#### Work instruction:
Print every line of the listing below, starting with the line that holds "- 重写可以实现多态，隐藏不可以。" and going on through the line that holds "- 在构造函数时使用初始化列", both included, and print nothing else.

#### The records:
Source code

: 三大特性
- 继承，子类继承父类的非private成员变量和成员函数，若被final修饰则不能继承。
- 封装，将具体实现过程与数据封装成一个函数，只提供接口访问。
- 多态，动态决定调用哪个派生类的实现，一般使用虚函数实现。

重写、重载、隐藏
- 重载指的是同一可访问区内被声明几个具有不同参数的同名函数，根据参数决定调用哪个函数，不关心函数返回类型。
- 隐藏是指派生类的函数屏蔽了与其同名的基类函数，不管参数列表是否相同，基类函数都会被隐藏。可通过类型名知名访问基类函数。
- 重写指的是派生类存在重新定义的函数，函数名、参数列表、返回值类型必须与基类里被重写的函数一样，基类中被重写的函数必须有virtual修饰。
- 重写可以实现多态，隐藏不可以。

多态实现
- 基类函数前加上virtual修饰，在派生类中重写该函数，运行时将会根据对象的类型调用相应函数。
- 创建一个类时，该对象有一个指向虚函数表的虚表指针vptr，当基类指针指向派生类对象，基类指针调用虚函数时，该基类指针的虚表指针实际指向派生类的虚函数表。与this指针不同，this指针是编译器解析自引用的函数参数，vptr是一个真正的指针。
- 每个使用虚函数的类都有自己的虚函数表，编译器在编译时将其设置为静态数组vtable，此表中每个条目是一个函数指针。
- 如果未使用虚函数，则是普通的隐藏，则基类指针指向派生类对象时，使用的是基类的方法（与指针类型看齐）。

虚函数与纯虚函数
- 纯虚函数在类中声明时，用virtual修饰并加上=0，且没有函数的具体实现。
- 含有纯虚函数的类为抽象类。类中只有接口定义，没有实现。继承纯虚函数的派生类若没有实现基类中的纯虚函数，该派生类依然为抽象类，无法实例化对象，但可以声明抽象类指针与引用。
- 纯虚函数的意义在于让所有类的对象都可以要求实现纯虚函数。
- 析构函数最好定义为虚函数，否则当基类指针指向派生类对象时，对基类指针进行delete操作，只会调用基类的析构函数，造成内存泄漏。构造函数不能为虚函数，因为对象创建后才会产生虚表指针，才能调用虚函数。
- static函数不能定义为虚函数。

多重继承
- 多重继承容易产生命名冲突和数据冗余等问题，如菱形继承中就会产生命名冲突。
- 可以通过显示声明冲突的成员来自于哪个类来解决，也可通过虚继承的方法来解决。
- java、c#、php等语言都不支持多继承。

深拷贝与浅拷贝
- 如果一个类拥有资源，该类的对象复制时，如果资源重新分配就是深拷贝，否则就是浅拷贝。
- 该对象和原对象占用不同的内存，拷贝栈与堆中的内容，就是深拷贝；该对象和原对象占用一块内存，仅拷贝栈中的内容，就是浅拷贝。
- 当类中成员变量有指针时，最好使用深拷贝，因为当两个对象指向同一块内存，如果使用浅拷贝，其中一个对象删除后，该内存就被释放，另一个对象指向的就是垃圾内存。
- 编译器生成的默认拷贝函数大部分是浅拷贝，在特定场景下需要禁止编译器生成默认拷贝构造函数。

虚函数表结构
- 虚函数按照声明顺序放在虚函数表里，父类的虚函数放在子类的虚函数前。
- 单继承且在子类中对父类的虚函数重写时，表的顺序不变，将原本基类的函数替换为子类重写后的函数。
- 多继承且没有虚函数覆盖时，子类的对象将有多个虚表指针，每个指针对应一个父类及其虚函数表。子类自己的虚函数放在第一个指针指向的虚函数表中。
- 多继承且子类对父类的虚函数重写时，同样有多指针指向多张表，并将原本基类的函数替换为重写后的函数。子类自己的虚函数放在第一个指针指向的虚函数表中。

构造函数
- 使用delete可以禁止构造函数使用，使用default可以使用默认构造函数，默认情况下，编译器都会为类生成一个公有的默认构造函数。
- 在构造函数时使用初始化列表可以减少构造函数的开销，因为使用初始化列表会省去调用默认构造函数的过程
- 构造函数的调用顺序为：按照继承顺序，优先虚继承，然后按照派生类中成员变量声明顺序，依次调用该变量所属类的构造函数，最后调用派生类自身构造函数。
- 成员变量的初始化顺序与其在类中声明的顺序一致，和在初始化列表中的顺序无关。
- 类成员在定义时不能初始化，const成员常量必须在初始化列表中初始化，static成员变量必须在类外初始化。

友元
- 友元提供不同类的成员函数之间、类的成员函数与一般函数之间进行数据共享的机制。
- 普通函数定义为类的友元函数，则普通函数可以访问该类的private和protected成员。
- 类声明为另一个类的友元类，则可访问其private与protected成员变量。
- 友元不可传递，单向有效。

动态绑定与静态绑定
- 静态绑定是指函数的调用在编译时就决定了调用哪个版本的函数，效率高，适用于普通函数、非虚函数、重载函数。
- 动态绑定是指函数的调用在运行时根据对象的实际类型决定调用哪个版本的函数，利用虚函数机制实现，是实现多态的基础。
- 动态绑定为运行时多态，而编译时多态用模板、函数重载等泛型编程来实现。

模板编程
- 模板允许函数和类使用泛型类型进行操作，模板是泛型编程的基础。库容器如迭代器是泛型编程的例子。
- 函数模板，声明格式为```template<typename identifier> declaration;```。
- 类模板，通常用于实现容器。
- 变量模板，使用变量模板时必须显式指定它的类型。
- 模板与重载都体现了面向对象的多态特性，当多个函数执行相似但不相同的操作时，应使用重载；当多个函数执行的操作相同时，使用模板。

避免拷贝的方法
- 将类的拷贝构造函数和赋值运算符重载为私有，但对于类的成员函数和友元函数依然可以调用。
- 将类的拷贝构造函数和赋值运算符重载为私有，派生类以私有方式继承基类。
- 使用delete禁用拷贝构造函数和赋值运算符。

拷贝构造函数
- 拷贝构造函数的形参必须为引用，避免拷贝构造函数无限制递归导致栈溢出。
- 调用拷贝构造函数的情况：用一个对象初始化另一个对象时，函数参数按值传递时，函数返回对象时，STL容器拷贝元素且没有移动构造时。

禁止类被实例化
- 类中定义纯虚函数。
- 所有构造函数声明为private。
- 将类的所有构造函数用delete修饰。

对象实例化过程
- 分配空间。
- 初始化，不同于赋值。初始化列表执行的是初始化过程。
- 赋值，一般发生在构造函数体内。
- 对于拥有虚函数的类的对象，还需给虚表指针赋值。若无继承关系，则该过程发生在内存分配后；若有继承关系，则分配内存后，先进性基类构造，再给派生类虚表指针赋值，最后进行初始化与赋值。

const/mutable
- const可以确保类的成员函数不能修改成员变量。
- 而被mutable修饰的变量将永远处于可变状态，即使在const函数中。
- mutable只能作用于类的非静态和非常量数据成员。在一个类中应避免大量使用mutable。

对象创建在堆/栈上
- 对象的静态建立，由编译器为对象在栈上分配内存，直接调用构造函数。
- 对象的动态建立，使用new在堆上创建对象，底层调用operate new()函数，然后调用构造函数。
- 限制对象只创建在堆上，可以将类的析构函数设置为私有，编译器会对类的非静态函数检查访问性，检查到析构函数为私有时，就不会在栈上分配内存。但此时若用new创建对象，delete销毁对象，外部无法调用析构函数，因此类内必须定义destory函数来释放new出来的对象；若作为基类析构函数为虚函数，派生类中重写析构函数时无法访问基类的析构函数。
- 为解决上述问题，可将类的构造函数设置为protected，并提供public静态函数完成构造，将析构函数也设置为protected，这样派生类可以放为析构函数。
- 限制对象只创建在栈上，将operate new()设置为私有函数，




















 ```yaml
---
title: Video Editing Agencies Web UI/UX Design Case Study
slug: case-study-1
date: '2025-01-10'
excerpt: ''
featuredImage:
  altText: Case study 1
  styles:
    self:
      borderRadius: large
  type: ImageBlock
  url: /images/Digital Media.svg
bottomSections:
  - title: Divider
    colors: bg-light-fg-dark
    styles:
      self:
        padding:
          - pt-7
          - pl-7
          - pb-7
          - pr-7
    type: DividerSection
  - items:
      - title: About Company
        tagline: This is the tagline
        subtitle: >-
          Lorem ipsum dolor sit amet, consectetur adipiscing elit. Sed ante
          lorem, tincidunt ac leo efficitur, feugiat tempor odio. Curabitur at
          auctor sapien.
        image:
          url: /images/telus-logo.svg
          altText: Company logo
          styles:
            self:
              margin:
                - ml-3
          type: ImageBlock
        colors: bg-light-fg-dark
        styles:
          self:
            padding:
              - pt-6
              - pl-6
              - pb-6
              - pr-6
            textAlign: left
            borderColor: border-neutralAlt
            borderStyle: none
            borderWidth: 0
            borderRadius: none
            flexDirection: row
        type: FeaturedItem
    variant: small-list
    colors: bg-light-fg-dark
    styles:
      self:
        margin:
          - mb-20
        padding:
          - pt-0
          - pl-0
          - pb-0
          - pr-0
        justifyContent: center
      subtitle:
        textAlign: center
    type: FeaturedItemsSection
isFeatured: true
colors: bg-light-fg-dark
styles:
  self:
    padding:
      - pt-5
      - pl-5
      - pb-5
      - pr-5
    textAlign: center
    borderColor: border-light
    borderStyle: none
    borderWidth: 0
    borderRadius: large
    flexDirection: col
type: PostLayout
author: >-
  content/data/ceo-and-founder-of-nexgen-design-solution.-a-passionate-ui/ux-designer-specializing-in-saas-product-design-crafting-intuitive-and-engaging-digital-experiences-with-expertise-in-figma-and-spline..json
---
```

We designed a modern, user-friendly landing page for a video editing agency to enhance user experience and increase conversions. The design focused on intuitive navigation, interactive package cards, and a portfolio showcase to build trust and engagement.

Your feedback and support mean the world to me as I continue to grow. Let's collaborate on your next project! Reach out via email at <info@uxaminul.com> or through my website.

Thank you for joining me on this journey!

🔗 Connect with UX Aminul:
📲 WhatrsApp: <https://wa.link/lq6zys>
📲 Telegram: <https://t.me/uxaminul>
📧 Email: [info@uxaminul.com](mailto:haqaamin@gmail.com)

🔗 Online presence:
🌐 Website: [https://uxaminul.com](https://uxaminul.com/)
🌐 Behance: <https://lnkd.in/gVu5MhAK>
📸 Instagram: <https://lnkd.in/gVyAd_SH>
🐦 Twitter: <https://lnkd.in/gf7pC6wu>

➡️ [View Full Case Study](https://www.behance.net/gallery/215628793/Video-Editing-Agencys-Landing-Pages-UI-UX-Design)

#### Your solution:
- 重写可以实现多态，隐藏不可以。

多态实现
- 基类函数前加上virtual修饰，在派生类中重写该函数，运行时将会根据对象的类型调用相应函数。
- 创建一个类时，该对象有一个指向虚函数表的虚表指针vptr，当基类指针指向派生类对象，基类指针调用虚函数时，该基类指针的虚表指针实际指向派生类的虚函数表。与this指针不同，this指针是编译器解析自引用的函数参数，vptr是一个真正的指针。
- 每个使用虚函数的类都有自己的虚函数表，编译器在编译时将其设置为静态数组vtable，此表中每个条目是一个函数指针。
- 如果未使用虚函数，则是普通的隐藏，则基类指针指向派生类对象时，使用的是基类的方法（与指针类型看齐）。

虚函数与纯虚函数
- 纯虚函数在类中声明时，用virtual修饰并加上=0，且没有函数的具体实现。
- 含有纯虚函数的类为抽象类。类中只有接口定义，没有实现。继承纯虚函数的派生类若没有实现基类中的纯虚函数，该派生类依然为抽象类，无法实例化对象，但可以声明抽象类指针与引用。
- 纯虚函数的意义在于让所有类的对象都可以要求实现纯虚函数。
- 析构函数最好定义为虚函数，否则当基类指针指向派生类对象时，对基类指针进行delete操作，只会调用基类的析构函数，造成内存泄漏。构造函数不能为虚函数，因为对象创建后才会产生虚表指针，才能调用虚函数。
- static函数不能定义为虚函数。

多重继承
- 多重继承容易产生命名冲突和数据冗余等问题，如菱形继承中就会产生命名冲突。
- 可以通过显示声明冲突的成员来自于哪个类来解决，也可通过虚继承的方法来解决。
- java、c#、php等语言都不支持多继承。

深拷贝与浅拷贝
- 如果一个类拥有资源，该类的对象复制时，如果资源重新分配就是深拷贝，否则就是浅拷贝。
- 该对象和原对象占用不同的内存，拷贝栈与堆中的内容，就是深拷贝；该对象和原对象占用一块内存，仅拷贝栈中的内容，就是浅拷贝。
- 当类中成员变量有指针时，最好使用深拷贝，因为当两个对象指向同一块内存，如果使用浅拷贝，其中一个对象删除后，该内存就被释放，另一个对象指向的就是垃圾内存。
- 编译器生成的默认拷贝函数大部分是浅拷贝，在特定场景下需要禁止编译器生成默认拷贝构造函数。

虚函数表结构
- 虚函数按照声明顺序放在虚函数表里，父类的虚函数放在子类的虚函数前。
- 单继承且在子类中对父类的虚函数重写时，表的顺序不变，将原本基类的函数替换为子类重写后的函数。
- 多继承且没有虚函数覆盖时，子类的对象将有多个虚表指针，每个指针对应一个父类及其虚函数表。子类自己的虚函数放在第一个指针指向的虚函数表中。
- 多继承且子类对父类的虚函数重写时，同样有多指针指向多张表，并将原本基类的函数替换为重写后的函数。子类自己的虚函数放在第一个指针指向的虚函数表中。

构造函数
- 使用delete可以禁止构造函数使用，使用default可以使用默认构造函数，默认情况下，编译器都会为类生成一个公有的默认构造函数。
- 在构造函数时使用初始化列表可以减少构造函数的开销，因为使用初始化列表会省去调用默认构造函数的过程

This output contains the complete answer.